会社から独立し、起業する「アントレプレナー(Entrepreneur)」と対比され、「イントレプレナー(Intorepreneur)」とも呼ばれる社内起業家。新規事業や新サービスの開拓など成熟化・多様化するマーケットにおいて貴重な存在となる、このイントレプレナーが、大企業で育ちにくいと言われるのはなぜか? どのようにすればイントレプレナーを育(はぐく)めるのか?――「挑戦と応援が循環する社会を創る」をミッションに成熟企業の新規事業に伴走するmichinaru株式会社の東加菜さんが、ボトムアップ型事業創造やイントレプレナーの育成の方法を語る。(ダイヤモンド社 人材開発編集部)
いま、大企業で「イントレプレナー」が必要とされている
昨今、大企業の多くがマーケットの成熟化で既存事業の頭打ちに直面し、新たな事業創造に取り組む動きを見せています。ある有識者の著述によれば、中期経営計画を策定している企業(時価総額3000億円以上)の90%以上が、中期で取り組むべき重点テーマとして「新規事業」を挙げています。一方で、某民間企業が実施した調査では、自社の新規事業開発について、36.4%が「成功に至っていない」、33.0%が「どちらでもない」と回答しており、大企業における新規事業の推進は、まだ道半ばと言えるでしょう。

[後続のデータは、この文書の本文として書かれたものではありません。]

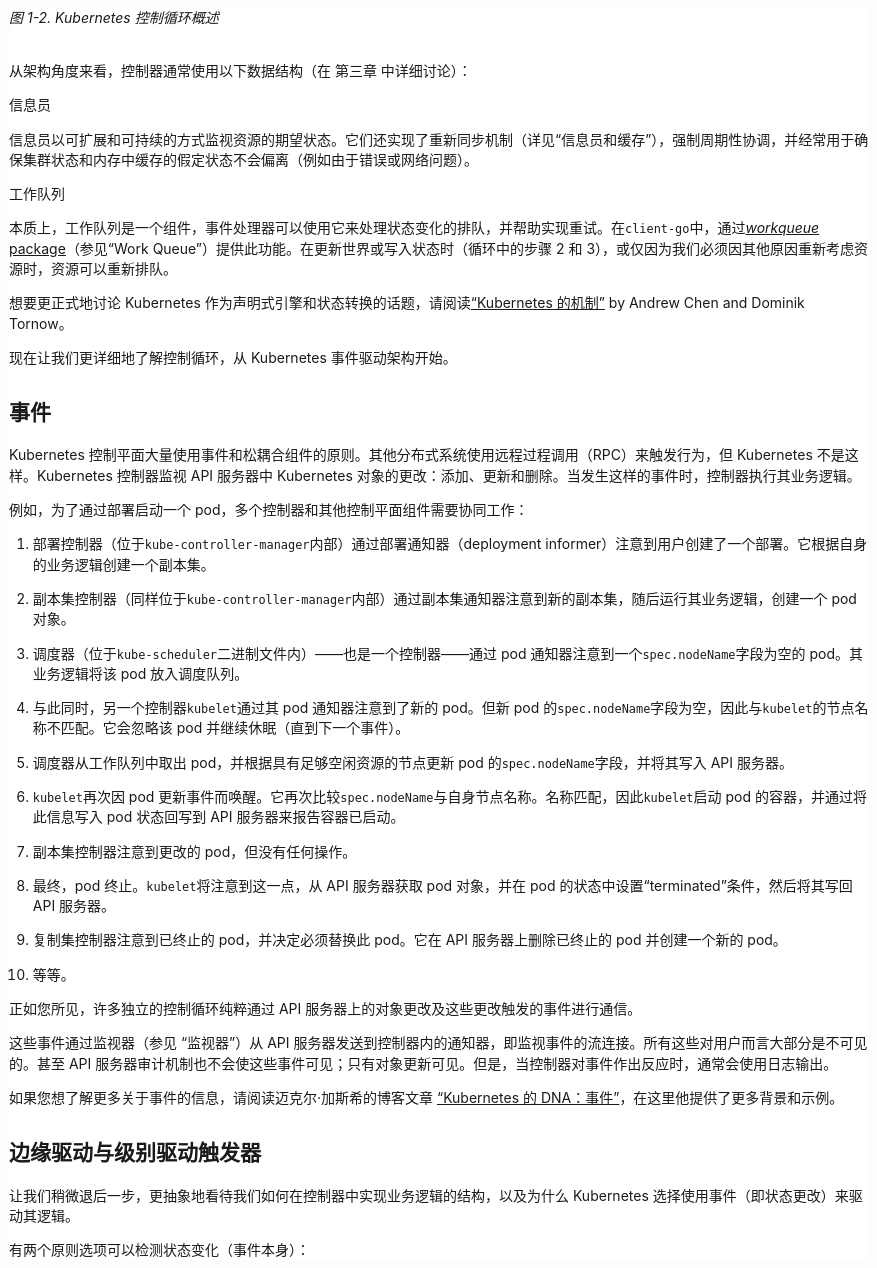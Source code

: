 ###### 图 1-2\. Kubernetes 控制循环概述

从架构角度来看，控制器通常使用以下数据结构（在 第三章 中详细讨论）：

信息员

信息员以可扩展和可持续的方式监视资源的期望状态。它们还实现了重新同步机制（详见“信息员和缓存”），强制周期性协调，并经常用于确保集群状态和内存中缓存的假定状态不会偏离（例如由于错误或网络问题）。

工作队列

本质上，工作队列是一个组件，事件处理器可以使用它来处理状态变化的排队，并帮助实现重试。在`client-go`中，通过[*workqueue* package](http://bit.ly/2x7zyeK)（参见“Work Queue”）提供此功能。在更新世界或写入状态时（循环中的步骤 2 和 3），或仅因为我们必须因其他原因重新考虑资源时，资源可以重新排队。

想要更正式地讨论 Kubernetes 作为声明式引擎和状态转换的话题，请阅读[“Kubernetes 的机制”](http://bit.ly/2IV2lcb) by Andrew Chen and Dominik Tornow。

现在让我们更详细地了解控制循环，从 Kubernetes 事件驱动架构开始。

## 事件

Kubernetes 控制平面大量使用事件和松耦合组件的原则。其他分布式系统使用远程过程调用（RPC）来触发行为，但 Kubernetes 不是这样。Kubernetes 控制器监视 API 服务器中 Kubernetes 对象的更改：添加、更新和删除。当发生这样的事件时，控制器执行其业务逻辑。

例如，为了通过部署启动一个 pod，多个控制器和其他控制平面组件需要协同工作：

1.  部署控制器（位于`kube-controller-manager`内部）通过部署通知器（deployment informer）注意到用户创建了一个部署。它根据自身的业务逻辑创建一个副本集。

1.  副本集控制器（同样位于`kube-controller-manager`内部）通过副本集通知器注意到新的副本集，随后运行其业务逻辑，创建一个 pod 对象。

1.  调度器（位于`kube-scheduler`二进制文件内）——也是一个控制器——通过 pod 通知器注意到一个`spec.nodeName`字段为空的 pod。其业务逻辑将该 pod 放入调度队列。

1.  与此同时，另一个控制器`kubelet`通过其 pod 通知器注意到了新的 pod。但新 pod 的`spec.nodeName`字段为空，因此与`kubelet`的节点名称不匹配。它会忽略该 pod 并继续休眠（直到下一个事件）。

1.  调度器从工作队列中取出 pod，并根据具有足够空闲资源的节点更新 pod 的`spec.nodeName`字段，并将其写入 API 服务器。

1.  `kubelet`再次因 pod 更新事件而唤醒。它再次比较`spec.nodeName`与自身节点名称。名称匹配，因此`kubelet`启动 pod 的容器，并通过将此信息写入 pod 状态回写到 API 服务器来报告容器已启动。

1.  副本集控制器注意到更改的 pod，但没有任何操作。

1.  最终，pod 终止。`kubelet`将注意到这一点，从 API 服务器获取 pod 对象，并在 pod 的状态中设置“terminated”条件，然后将其写回 API 服务器。

1.  复制集控制器注意到已终止的 pod，并决定必须替换此 pod。它在 API 服务器上删除已终止的 pod 并创建一个新的 pod。

1.  等等。

正如您所见，许多独立的控制循环纯粹通过 API 服务器上的对象更改及这些更改触发的事件进行通信。

这些事件通过监视器（参见 “监视器”）从 API 服务器发送到控制器内的通知器，即监视事件的流连接。所有这些对用户而言大部分是不可见的。甚至 API 服务器审计机制也不会使这些事件可见；只有对象更新可见。但是，当控制器对事件作出反应时，通常会使用日志输出。

如果您想了解更多关于事件的信息，请阅读迈克尔·加斯希的博客文章 [“Kubernetes 的 DNA：事件”](http://bit.ly/2MZwbl6)，在这里他提供了更多背景和示例。

## 边缘驱动与级别驱动触发器

让我们稍微退后一步，更抽象地看待我们如何在控制器中实现业务逻辑的结构，以及为什么 Kubernetes 选择使用事件（即状态更改）来驱动其逻辑。

有两个原则选项可以检测状态变化（事件本身）：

こういった背景から、事業を生み出すためのアイデアや素養のある人材の発掘・育成を人事戦略上の重点課題に据える企業も増えてきています。しかし、既存事業に適した人材を多く保有する大企業にとって、既存事業とは大きく異なる思考や行動特性が必要となる「事業創造人材(イントレプレナー)」の発掘・育成は、容易なことではありません。これまで、効率化・クオリティ向上、標準化など、“知の深化”という言葉に代表される事業の磨き込みに勤しんできた社員たちを、“知の探索”――つまりは、新たな事業機会の探索を行う「イントレプレナー」として覚醒させるにはどのようにしたらよいのでしょうか。
今回は、新たな事業の柱を模索する成熟企業の経営人事が、事業を牽引する人材や知の深化と知の探索を同時に推進する“両利きの組織”をどのように育てていけるのかを考えていきます。